━━━ MATERIAL FOR THE TASK
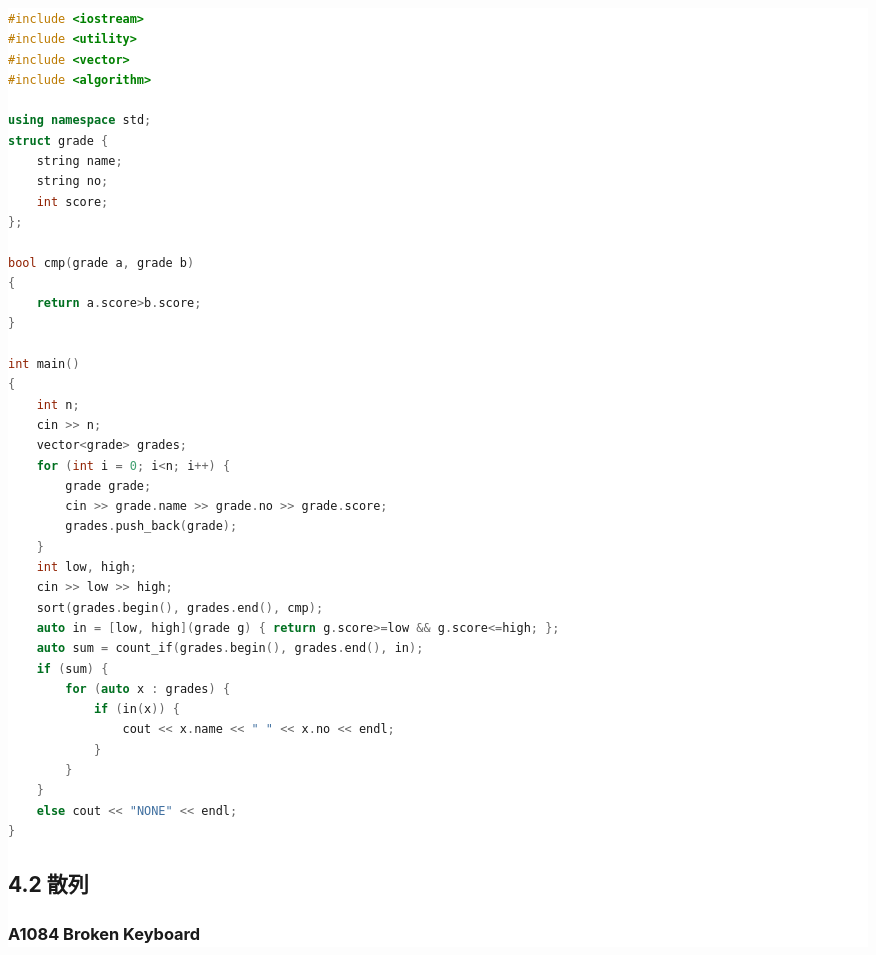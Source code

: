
 ```c++
#include <iostream>
#include <utility>
#include <vector>
#include <algorithm>

using namespace std;
struct grade {
	string name;
	string no;
	int score;
};

bool cmp(grade a, grade b)
{
	return a.score>b.score;
}

int main()
{
	int n;
	cin >> n;
	vector<grade> grades;
	for (int i = 0; i<n; i++) {
		grade grade;
		cin >> grade.name >> grade.no >> grade.score;
		grades.push_back(grade);
	}
	int low, high;
	cin >> low >> high;
	sort(grades.begin(), grades.end(), cmp);
	auto in = [low, high](grade g) { return g.score>=low && g.score<=high; };
	auto sum = count_if(grades.begin(), grades.end(), in);
	if (sum) {
		for (auto x : grades) {
			if (in(x)) {
				cout << x.name << " " << x.no << endl;
			}
		}
	}
	else cout << "NONE" << endl;
}


```

## 4.2 散列

### A1084 Broken Keyboard

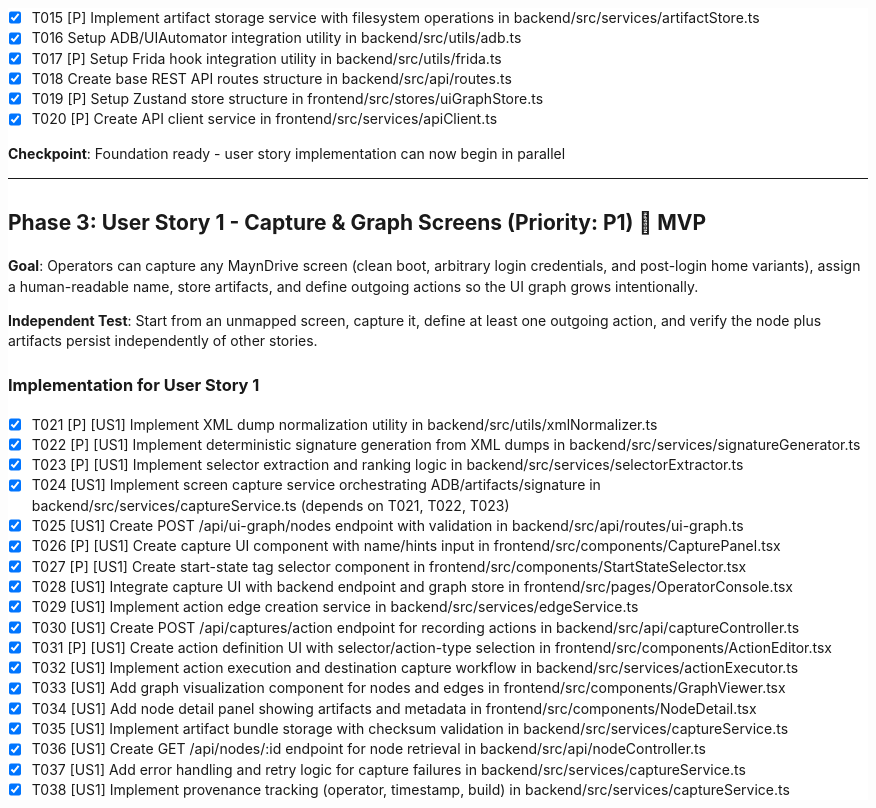 - [x] T015 [P] Implement artifact storage service with filesystem operations in backend/src/services/artifactStore.ts
- [x] T016 Setup ADB/UIAutomator integration utility in backend/src/utils/adb.ts
- [x] T017 [P] Setup Frida hook integration utility in backend/src/utils/frida.ts
- [x] T018 Create base REST API routes structure in backend/src/api/routes.ts
- [x] T019 [P] Setup Zustand store structure in frontend/src/stores/uiGraphStore.ts
- [x] T020 [P] Create API client service in frontend/src/services/apiClient.ts

**Checkpoint**: Foundation ready - user story implementation can now begin in parallel

---

## Phase 3: User Story 1 - Capture & Graph Screens (Priority: P1) 🎯 MVP

**Goal**: Operators can capture any MaynDrive screen (clean boot, arbitrary login credentials, and post-login home variants), assign a human-readable name, store artifacts, and define outgoing actions so the UI graph grows intentionally.

**Independent Test**: Start from an unmapped screen, capture it, define at least one outgoing action, and verify the node plus artifacts persist independently of other stories.

### Implementation for User Story 1

- [x] T021 [P] [US1] Implement XML dump normalization utility in backend/src/utils/xmlNormalizer.ts
- [x] T022 [P] [US1] Implement deterministic signature generation from XML dumps in backend/src/services/signatureGenerator.ts
- [x] T023 [P] [US1] Implement selector extraction and ranking logic in backend/src/services/selectorExtractor.ts
- [x] T024 [US1] Implement screen capture service orchestrating ADB/artifacts/signature in backend/src/services/captureService.ts (depends on T021, T022, T023)
- [x] T025 [US1] Create POST /api/ui-graph/nodes endpoint with validation in backend/src/api/routes/ui-graph.ts
- [x] T026 [P] [US1] Create capture UI component with name/hints input in frontend/src/components/CapturePanel.tsx
- [x] T027 [P] [US1] Create start-state tag selector component in frontend/src/components/StartStateSelector.tsx
- [x] T028 [US1] Integrate capture UI with backend endpoint and graph store in frontend/src/pages/OperatorConsole.tsx
- [x] T029 [US1] Implement action edge creation service in backend/src/services/edgeService.ts
- [x] T030 [US1] Create POST /api/captures/action endpoint for recording actions in backend/src/api/captureController.ts
- [x] T031 [P] [US1] Create action definition UI with selector/action-type selection in frontend/src/components/ActionEditor.tsx
- [x] T032 [US1] Implement action execution and destination capture workflow in backend/src/services/actionExecutor.ts
- [x] T033 [US1] Add graph visualization component for nodes and edges in frontend/src/components/GraphViewer.tsx
- [x] T034 [US1] Add node detail panel showing artifacts and metadata in frontend/src/components/NodeDetail.tsx
- [x] T035 [US1] Implement artifact bundle storage with checksum validation in backend/src/services/captureService.ts
- [x] T036 [US1] Create GET /api/nodes/:id endpoint for node retrieval in backend/src/api/nodeController.ts
- [x] T037 [US1] Add error handling and retry logic for capture failures in backend/src/services/captureService.ts
- [x] T038 [US1] Implement provenance tracking (operator, timestamp, build) in backend/src/services/captureService.ts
━━━━━━
■ **WORK REQUEST**
Extract all lines of the records above that include "utility".

■ **YOUR RESPONSE**
#include <utility>
- [x] T016 Setup ADB/UIAutomator integration utility in backend/src/utils/adb.ts
- [x] T017 [P] Setup Frida hook integration utility in backend/src/utils/frida.ts
- [x] T021 [P] [US1] Implement XML dump normalization utility in backend/src/utils/xmlNormalizer.ts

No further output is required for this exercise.